Мы дошли до Брэ, и тут король опять передумал и повернул к Парижу. Жанна послала письмо жителям Реймса, призывая их не падать духом, несмотря на перемирие, и обещая стоять за них. Она сама сообщила им, что король заключил перемирие, и написала об этом со своей обычной прямотой. Она писала, что была против перемирия и не обязана его соблюдать, а если и будет соблюдать, то единственно потому, что щадит королевскую честь. Эти знаменитые слова известны теперь каждому французскому ребенку. Как простодушно они звучат!

«De cette trave qui a ete faite, je ne suis pas contente, et je ne sais si je la tiendrai. Si je la tiens, ce sera seulement pour garder I'honneur du roi».

Вместе с тем она не хотела допустить, чтобы король был обманут, и решила держать армию наготове, когда истечет срок перемирия.
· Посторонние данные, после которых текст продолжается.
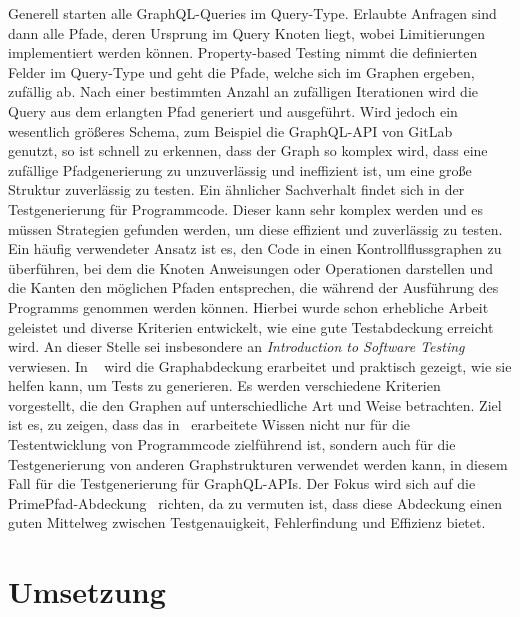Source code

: Generell starten alle GraphQL-Queries im Query-Type.
Erlaubte Anfragen sind dann alle Pfade, deren Ursprung im Query Knoten liegt, wobei Limitierungen implementiert werden können.
Property-based Testing nimmt die definierten Felder im Query-Type und geht die Pfade, welche sich im Graphen ergeben, zufällig ab.
Nach einer bestimmten Anzahl an zufälligen Iterationen wird die Query aus dem erlangten Pfad generiert und ausgeführt.
Wird jedoch ein wesentlich größeres Schema, zum Beispiel die GraphQL-API von GitLab~\cite{gitlab} genutzt, so ist schnell zu erkennen, dass
der Graph so komplex wird, dass eine zufällige Pfadgenerierung zu unzuverlässig und ineffizient ist, um
eine große Struktur zuverlässig zu testen.
Ein ähnlicher Sachverhalt findet sich in der Testgenerierung für Programmcode.
Dieser kann sehr komplex werden und es müssen Strategien gefunden werden, um diese effizient und zuverlässig zu testen.
Ein häufig verwendeter Ansatz ist es, den Code in einen Kontrollflussgraphen zu überführen, bei dem die Knoten Anweisungen oder Operationen darstellen
und die Kanten den möglichen Pfaden entsprechen, die während der Ausführung des Programms genommen werden können.
Hierbei wurde schon erhebliche Arbeit geleistet und diverse Kriterien entwickelt, wie eine gute Testabdeckung erreicht wird.
An dieser Stelle sei insbesondere an \textit{Introduction to Software Testing}~\cite{software-testing} verwiesen.
In ~\cite{software-testing} wird die Graphabdeckung erarbeitet und praktisch gezeigt, wie sie helfen kann, um Tests zu generieren.
Es werden verschiedene Kriterien vorgestellt, die den Graphen auf unterschiedliche Art und Weise betrachten.
Ziel ist es, zu zeigen, dass das in~\cite{software-testing} erarbeitete Wissen nicht nur für die Testentwicklung von Programmcode zielführend ist,
sondern auch für die Testgenerierung von anderen Graphstrukturen verwendet werden kann, in diesem Fall für die Testgenerierung für GraphQL-APIs.
Der Fokus wird sich auf die PrimePfad-Abdeckung~\cite[vgl. Criterion 2.4]{software-testing} richten, da zu vermuten ist, dass diese
Abdeckung einen guten Mittelweg zwischen Testgenauigkeit, Fehlerfindung und Effizienz bietet.

\section{Umsetzung}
Бедное дитя! Легко ли сражаться одновременно с Англией, Бургундией и французскими предателями! С первыми она справилась бы, но предательство… С ним никто не в силах справиться, когда сама жертва его так слаба и податлива.

Жанна терзалась всеми этими бесконечными помехами, задержками и проволочками. Она тосковала и временами готова была плакать. Однажды, беседуя со своим верным другом и соратником Дюнуа, она сказала:

— Ах, если бы Богу угодно было освободить меня от стальных доспехов и отпустить к родителям — опять пасти овец с сестрой и братьями, — они так обрадовались бы мне!
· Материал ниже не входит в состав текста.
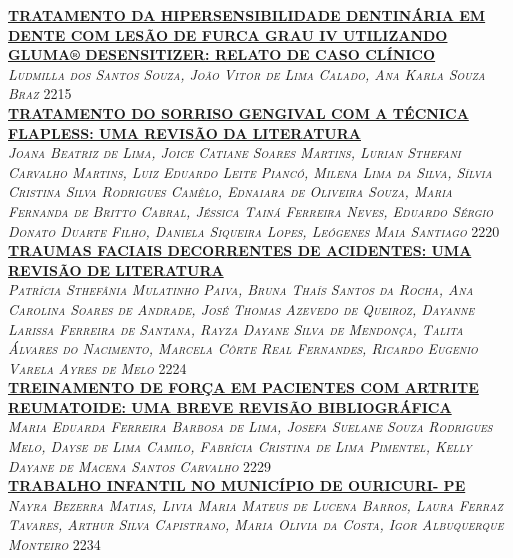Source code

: \noindent \textsc{\hyperlink{trabalhos/250310.pdf.1}{\textbf{TRATAMENTO DA HIPERSENSIBILIDADE DENTINÁRIA EM DENTE COM LESÃO DE FURCA GRAU IV UTILIZANDO GLUMA® DESENSITIZER: RELATO DE CASO CLÍNICO}}}\\ 
\noindent \textsc{\textit{Ludmilla dos Santos Souza, João Vitor de Lima Calado, Ana Karla Souza Braz}} \hfill 2215\\ 

\noindent \textsc{\hyperlink{trabalhos/250114.pdf.1}{\textbf{TRATAMENTO DO SORRISO GENGIVAL COM A TÉCNICA FLAPLESS: UMA REVISÃO DA LITERATURA}}}\\ 
\noindent \textsc{\textit{Joana Beatriz de Lima, Joice Catiane Soares Martins, Lurian Sthefani Carvalho Martins, Luiz Eduardo Leite Piancó, Milena Lima da Silva, Sílvia Cristina Silva Rodrigues Camêlo, Ednaiara de Oliveira Souza, Maria Fernanda de Britto Cabral, Jéssica Tainá Ferreira Neves, Eduardo Sérgio Donato Duarte Filho, Daniela Siqueira Lopes, Leógenes Maia Santiago}} \hfill 2220\\ 

\noindent \textsc{\hyperlink{trabalhos/249897.pdf.1}{\textbf{TRAUMAS FACIAIS DECORRENTES DE ACIDENTES: UMA REVISÃO DE LITERATURA}}}\\ 
\noindent \textsc{\textit{Patrícia Sthefânia Mulatinho Paiva, Bruna Thaís Santos da Rocha, Ana Carolina Soares de Andrade, José Thomas Azevedo de Queiroz, Dayanne Larissa Ferreira de Santana, Rayza Dayane Silva de Mendonça, Talita Álvares do Nacimento, Marcela Côrte Real Fernandes, Ricardo Eugenio Varela Ayres de Melo}} \hfill 2224\\ 

\noindent \textsc{\hyperlink{trabalhos/250397.pdf.1}{\textbf{TREINAMENTO DE FORÇA EM PACIENTES COM ARTRITE REUMATOIDE: UMA BREVE REVISÃO BIBLIOGRÁFICA}}}\\ 
\noindent \textsc{\textit{Maria Eduarda Ferreira Barbosa de Lima, Josefa Suelane Souza Rodrigues Melo, Dayse de Lima Camilo, Fabrícia Cristina de Lima Pimentel, Kelly Dayane de Macena Santos Carvalho}} \hfill 2229\\ 

\noindent \textsc{\hyperlink{trabalhos/249879.pdf.1}{\textbf{TRABALHO INFANTIL NO MUNICÍPIO DE OURICURI- PE }}}\\ 
\noindent \textsc{\textit{Nayra Bezerra Matias, Livia Maria Mateus de Lucena Barros, Laura Ferraz Tavares, Arthur Silva Capistrano, Maria Olivia da Costa, Igor Albuquerque Monteiro}} \hfill 2234\\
12 августа мы стояли близ Даммартена. Вечером произошла стычка с арьергардом Бедфорда, и мы надеялись утром дать ему настоящий бой, но еще ночью Бедфорд со всем войском ушел к Парижу.

Король Карл послал герольдов, и город Бовэ сдался. Епископ Пьер Кошон,[31] верный друг и раб англичан, не мог этому помешать, как ни старался. Он был тогда безвестен; а теперь имя его обошло весь свет и заслужило вечное проклятие французов. Дайте и я плюну мысленно на его могилу.
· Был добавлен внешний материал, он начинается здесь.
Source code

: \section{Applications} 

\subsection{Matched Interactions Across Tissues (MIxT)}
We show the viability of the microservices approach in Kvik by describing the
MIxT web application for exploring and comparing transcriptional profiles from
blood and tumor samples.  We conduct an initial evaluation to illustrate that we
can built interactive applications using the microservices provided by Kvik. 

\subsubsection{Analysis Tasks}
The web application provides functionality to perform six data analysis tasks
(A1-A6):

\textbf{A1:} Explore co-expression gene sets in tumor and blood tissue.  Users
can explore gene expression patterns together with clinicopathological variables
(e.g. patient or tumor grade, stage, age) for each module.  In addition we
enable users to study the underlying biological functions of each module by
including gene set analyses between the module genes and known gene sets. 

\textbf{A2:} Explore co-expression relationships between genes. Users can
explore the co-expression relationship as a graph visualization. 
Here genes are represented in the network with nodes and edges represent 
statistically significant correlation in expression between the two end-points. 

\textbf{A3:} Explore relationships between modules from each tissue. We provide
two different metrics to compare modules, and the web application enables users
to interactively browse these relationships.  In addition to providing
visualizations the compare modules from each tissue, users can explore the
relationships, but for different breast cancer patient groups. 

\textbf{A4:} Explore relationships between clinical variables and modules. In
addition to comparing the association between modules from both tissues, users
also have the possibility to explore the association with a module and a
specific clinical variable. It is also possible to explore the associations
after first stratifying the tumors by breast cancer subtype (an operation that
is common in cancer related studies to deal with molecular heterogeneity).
Компьен тоже сдался и спустил английский флаг. Четырнадцатого числа мы стали лагерем в двух лье от Сенлиса. Бедфорд повернул, приблизился к нам и занял хорошо укрепленные позиции. Мы двинулись на пего, но все попытки выманить его из-за укреплений были тщетны, хоть он и обещал сразиться с нами в открытом поле. Настала ночь. Ладно, утром мы ему покажем! Но утром он снова исчез.

18 августа мы вступили в Компьен, прогнали английский гарнизон и водрузили там свой флаг.

23 августа Жанна приказала идти на Париж. Королю и его присным это было не по душе, и они угрюмо засели в Сенлисе, который только что сдался. В следующие несколько дней сдалось еще много крепостей: Крейль, Пон-Сен-Максанс, Шуази, Гурнэ-сюр-Аронд, Реми, Ла Нефвиль-ан-Эц, Могэ, Шантильн, Сентин. Английская власть трещала по всем швам! А король все еще не одобрял наших действий и боялся похода на столицу.

26 августа 1429 года Жанна стала лагерем в Сен-Дени, почти под стенами Парижа.

А король все еще колебался и опасался. О, если бы он был с нами и поддержал нас своим именем! Бедфорд уже пал духом и решил не сопротивляться, а лучше собрать все войска в самой надежной своей провинции — Нормандии. Если бы мы сумели убедить короля идти с нами и помочь нам своим присутствием в этот решающий час!

Глава XL. Жанна побеждена предательством

Мы слали к королю одного гонца за другим, и он обещал приехать, но все не ехал. К нему отправился герцог Алансонский, и король подтвердил свое обещание, — и снова его нарушил. Так было потеряно девять дней. Наконец 7 сентября он прибыл в Сен-Дени.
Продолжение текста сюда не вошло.